● **DIRECTIONS**: Each entry that follows is to be duplicated exactly, without its images.

● **SOURCE MATERIAL**:
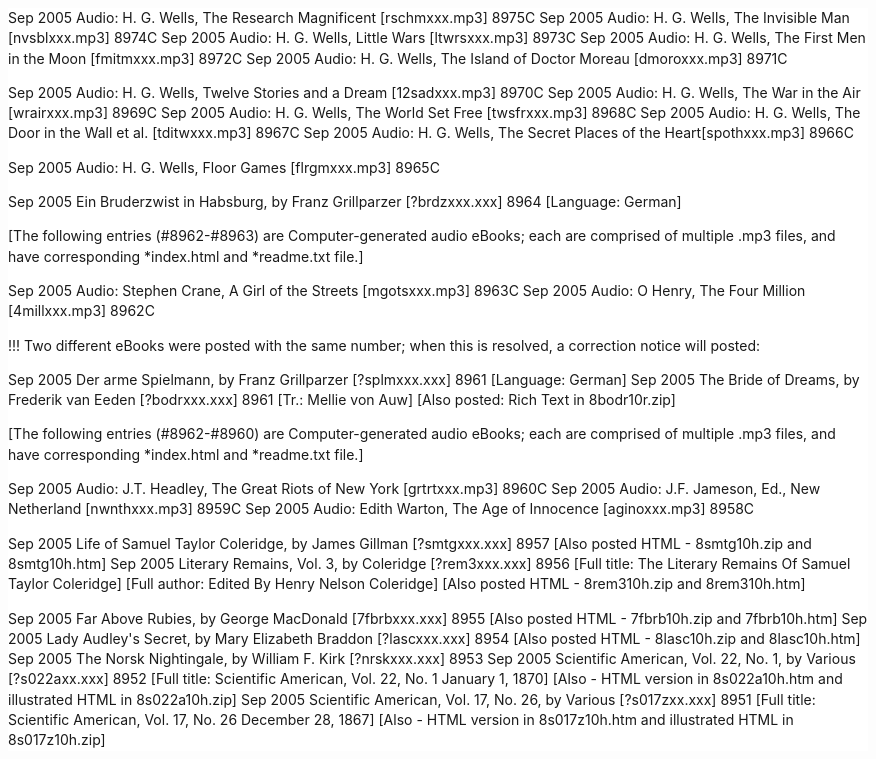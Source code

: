 Sep 2005 Audio: H. G. Wells, The Research Magnificent      [rschmxxx.mp3] 8975C
Sep 2005 Audio: H. G. Wells, The Invisible Man             [nvsblxxx.mp3] 8974C
Sep 2005 Audio: H. G. Wells, Little Wars                   [ltwrsxxx.mp3] 8973C
Sep 2005 Audio: H. G. Wells, The First Men in the Moon     [fmitmxxx.mp3] 8972C
Sep 2005 Audio: H. G. Wells, The Island of Doctor Moreau   [dmoroxxx.mp3] 8971C

Sep 2005 Audio: H. G. Wells, Twelve Stories and a Dream    [12sadxxx.mp3] 8970C
Sep 2005 Audio: H. G. Wells, The War in the Air            [wrairxxx.mp3] 8969C
Sep 2005 Audio: H. G. Wells, The World Set Free            [twsfrxxx.mp3] 8968C
Sep 2005 Audio: H. G. Wells, The Door in the Wall et al.   [tditwxxx.mp3] 8967C
Sep 2005 Audio: H. G. Wells, The Secret Places of the Heart[spothxxx.mp3] 8966C

Sep 2005 Audio: H. G. Wells, Floor Games                   [flrgmxxx.mp3] 8965C


Sep 2005 Ein Bruderzwist in Habsburg, by Franz Grillparzer [?brdzxxx.xxx] 8964
[Language: German]

[The following entries (#8962-#8963) are Computer-generated audio
  eBooks; each are comprised of multiple .mp3 files, and have corresponding
  *index.html and *readme.txt file.]

Sep 2005 Audio: Stephen Crane, A Girl of the Streets       [mgotsxxx.mp3] 8963C
Sep 2005 Audio: O Henry, The Four Million                  [4millxxx.mp3] 8962C


!!! Two different eBooks were posted with the same number; when this is
     resolved, a correction notice will posted:

Sep 2005 Der arme Spielmann, by Franz Grillparzer          [?splmxxx.xxx] 8961
[Language: German]
Sep 2005 The Bride of Dreams, by Frederik van Eeden        [?bodrxxx.xxx] 8961
[Tr.: Mellie von Auw]
[Also posted: Rich Text in 8bodr10r.zip]


[The following entries (#8962-#8960) are Computer-generated audio
  eBooks; each are comprised of multiple .mp3 files, and have corresponding
  *index.html and *readme.txt file.]

Sep 2005 Audio: J.T. Headley, The Great Riots of New York  [grtrtxxx.mp3] 8960C
Sep 2005 Audio: J.F. Jameson, Ed., New Netherland          [nwnthxxx.mp3] 8959C
Sep 2005 Audio: Edith Warton, The Age of Innocence         [aginoxxx.mp3] 8958C

Sep 2005 Life of Samuel Taylor Coleridge, by James Gillman [?smtgxxx.xxx] 8957
[Also posted HTML - 8smtg10h.zip and 8smtg10h.htm]
Sep 2005 Literary Remains, Vol. 3, by Coleridge            [?rem3xxx.xxx] 8956
[Full title: The Literary Remains Of Samuel Taylor Coleridge]
[Full author: Edited By Henry Nelson Coleridge]
[Also posted HTML - 8rem310h.zip and 8rem310h.htm]

Sep 2005 Far Above Rubies, by George MacDonald             [7fbrbxxx.xxx] 8955
[Also posted HTML - 7fbrb10h.zip and 7fbrb10h.htm]
Sep 2005 Lady Audley's Secret, by Mary Elizabeth Braddon   [?lascxxx.xxx] 8954
[Also posted HTML - 8lasc10h.zip and 8lasc10h.htm]
Sep 2005 The Norsk Nightingale, by William F. Kirk         [?nrskxxx.xxx] 8953
Sep 2005 Scientific American, Vol. 22, No. 1, by Various   [?s022axx.xxx] 8952
[Full title: Scientific American, Vol. 22, No. 1 January 1, 1870]
[Also - HTML version in 8s022a10h.htm and illustrated HTML in 8s022a10h.zip]
Sep 2005 Scientific American, Vol. 17, No. 26, by Various  [?s017zxx.xxx] 8951
[Full title: Scientific American, Vol. 17, No. 26 December 28, 1867]
[Also - HTML version in 8s017z10h.htm and illustrated HTML in 8s017z10h.zip]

● **ANSWER**:
Source code

: Sep 2005 Audio: H. G. Wells, The Research Magnificent      [rschmxxx.mp3] 8975C
Sep 2005 Audio: H. G. Wells, The Invisible Man             [nvsblxxx.mp3] 8974C
Sep 2005 Audio: H. G. Wells, Little Wars                   [ltwrsxxx.mp3] 8973C
Sep 2005 Audio: H. G. Wells, The First Men in the Moon     [fmitmxxx.mp3] 8972C
Sep 2005 Audio: H. G. Wells, The Island of Doctor Moreau   [dmoroxxx.mp3] 8971C

Sep 2005 Audio: H. G. Wells, Twelve Stories and a Dream    [12sadxxx.mp3] 8970C
Sep 2005 Audio: H. G. Wells, The War in the Air            [wrairxxx.mp3] 8969C
Sep 2005 Audio: H. G. Wells, The World Set Free            [twsfrxxx.mp3] 8968C
Sep 2005 Audio: H. G. Wells, The Door in the Wall et al.   [tditwxxx.mp3] 8967C
Sep 2005 Audio: H. G. Wells, The Secret Places of the Heart[spothxxx.mp3] 8966C

Sep 2005 Audio: H. G. Wells, Floor Games                   [flrgmxxx.mp3] 8965C


Sep 2005 Ein Bruderzwist in Habsburg, by Franz Grillparzer [?brdzxxx.xxx] 8964
[Language: German]

[The following entries (#8962-#8963) are Computer-generated audio
  eBooks; each are comprised of multiple .mp3 files, and have corresponding
  *index.html and *readme.txt file.]

Sep 2005 Audio: Stephen Crane, A Girl of the Streets       [mgotsxxx.mp3] 8963C
Sep 2005 Audio: O Henry, The Four Million                  [4millxxx.mp3] 8962C


!!! Two different eBooks were posted with the same number; when this is
     resolved, a correction notice will posted:

Sep 2005 Der arme Spielmann, by Franz Grillparzer          [?splmxxx.xxx] 8961
[Language: German]
Sep 2005 The Bride of Dreams, by Frederik van Eeden        [?bodrxxx.xxx] 8961
[Tr.: Mellie von Auw]
[Also posted: Rich Text in 8bodr10r.zip]


[The following entries (#8962-#8960) are Computer-generated audio
  eBooks; each are comprised of multiple .mp3 files, and have corresponding
  *index.html and *readme.txt file.]

Sep 2005 Audio: J.T. Headley, The Great Riots of New York  [grtrtxxx.mp3] 8960C
Sep 2005 Audio: J.F. Jameson, Ed., New Netherland          [nwnthxxx.mp3] 8959C
Sep 2005 Audio: Edith Warton, The Age of Innocence         [aginoxxx.mp3] 8958C

Sep 2005 Life of Samuel Taylor Coleridge, by James Gillman [?smtgxxx.xxx] 8957
[Also posted HTML - 8smtg10h.zip and 8smtg10h.htm]
Sep 2005 Literary Remains, Vol. 3, by Coleridge            [?rem3xxx.xxx] 8956
[Full title: The Literary Remains Of Samuel Taylor Coleridge]
[Full author: Edited By Henry Nelson Coleridge]
[Also posted HTML - 8rem310h.zip and 8rem310h.htm]

Sep 2005 Far Above Rubies, by George MacDonald             [7fbrbxxx.xxx] 8955
[Also posted HTML - 7fbrb10h.zip and 7fbrb10h.htm]
Sep 2005 Lady Audley's Secret, by Mary Elizabeth Braddon   [?lascxxx.xxx] 8954
[Also posted HTML - 8lasc10h.zip and 8lasc10h.htm]
Sep 2005 The Norsk Nightingale, by William F. Kirk         [?nrskxxx.xxx] 8953
Sep 2005 Scientific American, Vol. 22, No. 1, by Various   [?s022axx.xxx] 8952
[Full title: Scientific American, Vol. 22, No. 1 January 1, 1870]
[Also - HTML version in 8s022a10h.htm and illustrated HTML in 8s022a10h.zip]
Sep 2005 Scientific American, Vol. 17, No. 26, by Various  [?s017zxx.xxx] 8951
[Full title: Scientific American, Vol. 17, No. 26 December 28, 1867]
[Also - HTML version in 8s017z10h.htm and illustrated HTML in 8s017z10h.zip]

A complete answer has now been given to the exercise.